Como Silval, o deputado estadual José Riva (PSD) e o senador Blairo Maggi (PR), alvo das investigações, têm foro privilegiado devido aos cargos que ocupam, o pedido de delação teria que ser solicitado pelo procurador-geral da República, Rodrigo Janot, e homologado pelo ministro Dias Toffoli.

Acontece que a prerrogativa de foro privilegiado não foi respeitada e o pedido foi realizado por procuradores da República, que atuam em Mato Grosso, e homologado pelo juiz da 5ª Vara da Justiça Federal, Jeferson Schineider. Os advogados querem anular os sete depoimentos prestados por Mendonça, desde o início da Operação Ararath.

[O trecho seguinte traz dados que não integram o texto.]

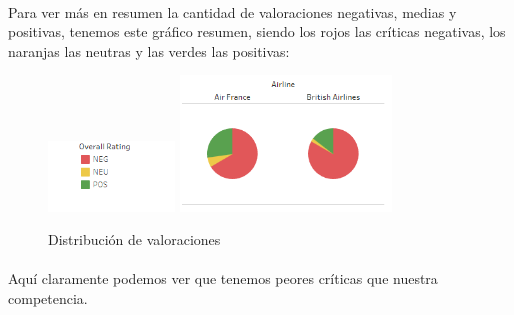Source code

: \documentclass{report}
\begin{document}
            \paragraph*{}{
            Para ver más en resumen la cantidad de valoraciones negativas, medias y positivas, tenemos este gráfico resumen, siendo los rojos las críticas negativas, los naranjas las neutras y las verdes las positivas:
            }
            \begin{figure}[H]
                \centering
                \includegraphics[width=0.3\textwidth]{img/Guion2.png}
                \includegraphics[width=0.5\textwidth]{img/Quesitos.png}
                \caption{Distribución de valoraciones}
            \end{figure}
            
            \paragraph*{}{
            Aquí claramente podemos ver que tenemos peores críticas que nuestra competencia.
            }
\end{document}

Na prática, segundo Ulisses Rabaneda, caso o STF aceitar o pedido, a Operação ficará prejudicada, no sentido de que está toda baseada na delação premiada de Júnior Mendonça, que poderá ser preso. Em contrapartida, o jurista hesita em prestar mais detalhes sobre o assunto, devido o processo correr sob sigilo da Justiça. Agora, os advogados aguardam manifestação do Supremo.

Testemunha chave

Júnior Mendonça é testemunha chave da investigação sobre lavagem de dinheiro e crimes contra o sistema financeiro que envolvem os Três Poderes. No último dia 20, na deflagração da 5ª etapa da Operação Ararath, Riva chegou a ser preso e permaneceu três dias no Complexo Penitenciário da Papuda, em Brasília. Sival, por sua vez, recebeu voz de prisão em flagrante por posse irregular de arma de fogo, mas foi liberado mediante fiança de R$ 100 mil.